Top of Available records
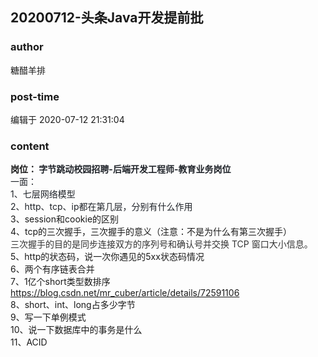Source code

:## 20200712-头条Java开发提前批
### author 
糖醋羊排
### post-time 

编辑于  2020-07-12 21:31:04
### content 
<div class="post-topic-des nc-post-content">
 <div>
  <strong>
   岗位：
  </strong>
  <span style="color:#1F2329;">
   <strong>
    字节跳动校园招聘-后端开发工程师-教育业务岗位
   </strong>
  </span>
 </div>
 <div>
  <span style="color:#1F2329;">
   一面：
  </span>
 </div>
 <div>
  <span style="color:#1F2329;">
   1、七层网络模型
  </span>
 </div>
 <div>
  <span style="color:#1F2329;">
   2、http、tcp、ip都在第几层，分别有什么作用
  </span>
 </div>
 <div>
  3、session和cookie的区别
 </div>
 <div>
  4、tcp的三次握手，三次握手的意义（注意：不是为什么有第三次握手）
 </div>
 <div>
  <span style="color:#333333;">
   三次握手的目的是同步连接双方的序列号和确认号并交换 TCP 窗口大小信息。
  </span>
 </div>
 <div>
  5、http的状态码，说一次你遇见的5xx状态码情况
 </div>
 <div>
  6、两个有序链表合并
 </div>
 <div>
  7、1亿个short类型数排序
  <br/>
 </div>
 <div>
  <a href="https://blog.csdn.net/mr_cuber/article/details/72591106" target="_blank">
   https://blog.csdn.net/mr_cuber/article/details/72591106
  </a>
 </div>
 <div>
  8、short、int、long占多少字节
 </div>
 <div>
  9、写一下单例模式
 </div>
 <div>
  10、说一下数据库中的事务是什么
 </div>
 <div>
  11、ACID
  <br/>
 </div>
</div>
Bottom of Available records
The records must appear again word for word, though none of their pictures should.

» Exercise result
Source code

:## 20200712-头条Java开发提前批
### author 
糖醋羊排
### post-time 

编辑于  2020-07-12 21:31:04
### content 
<div class="post-topic-des nc-post-content">
 <div>
  <strong>
   岗位：
  </strong>
  <span style="color:#1F2329;">
   <strong>
    字节跳动校园招聘-后端开发工程师-教育业务岗位
   </strong>
  </span>
 </div>
 <div>
  <span style="color:#1F2329;">
   一面：
  </span>
 </div>
 <div>
  <span style="color:#1F2329;">
   1、七层网络模型
  </span>
 </div>
 <div>
  <span style="color:#1F2329;">
   2、http、tcp、ip都在第几层，分别有什么作用
  </span>
 </div>
 <div>
  3、session和cookie的区别
 </div>
 <div>
  4、tcp的三次握手，三次握手的意义（注意：不是为什么有第三次握手）
 </div>
 <div>
  <span style="color:#333333;">
   三次握手的目的是同步连接双方的序列号和确认号并交换 TCP 窗口大小信息。
  </span>
 </div>
 <div>
  5、http的状态码，说一次你遇见的5xx状态码情况
 </div>
 <div>
  6、两个有序链表合并
 </div>
 <div>
  7、1亿个short类型数排序
  <br/>
 </div>
 <div>
  <a href="https://blog.csdn.net/mr_cuber/article/details/72591106" target="_blank">
   https://blog.csdn.net/mr_cuber/article/details/72591106
  </a>
 </div>
 <div>
  8、short、int、long占多少字节
 </div>
 <div>
  9、写一下单例模式
 </div>
 <div>
  10、说一下数据库中的事务是什么
 </div>
 <div>
  11、ACID
  <br/>
 </div>
</div>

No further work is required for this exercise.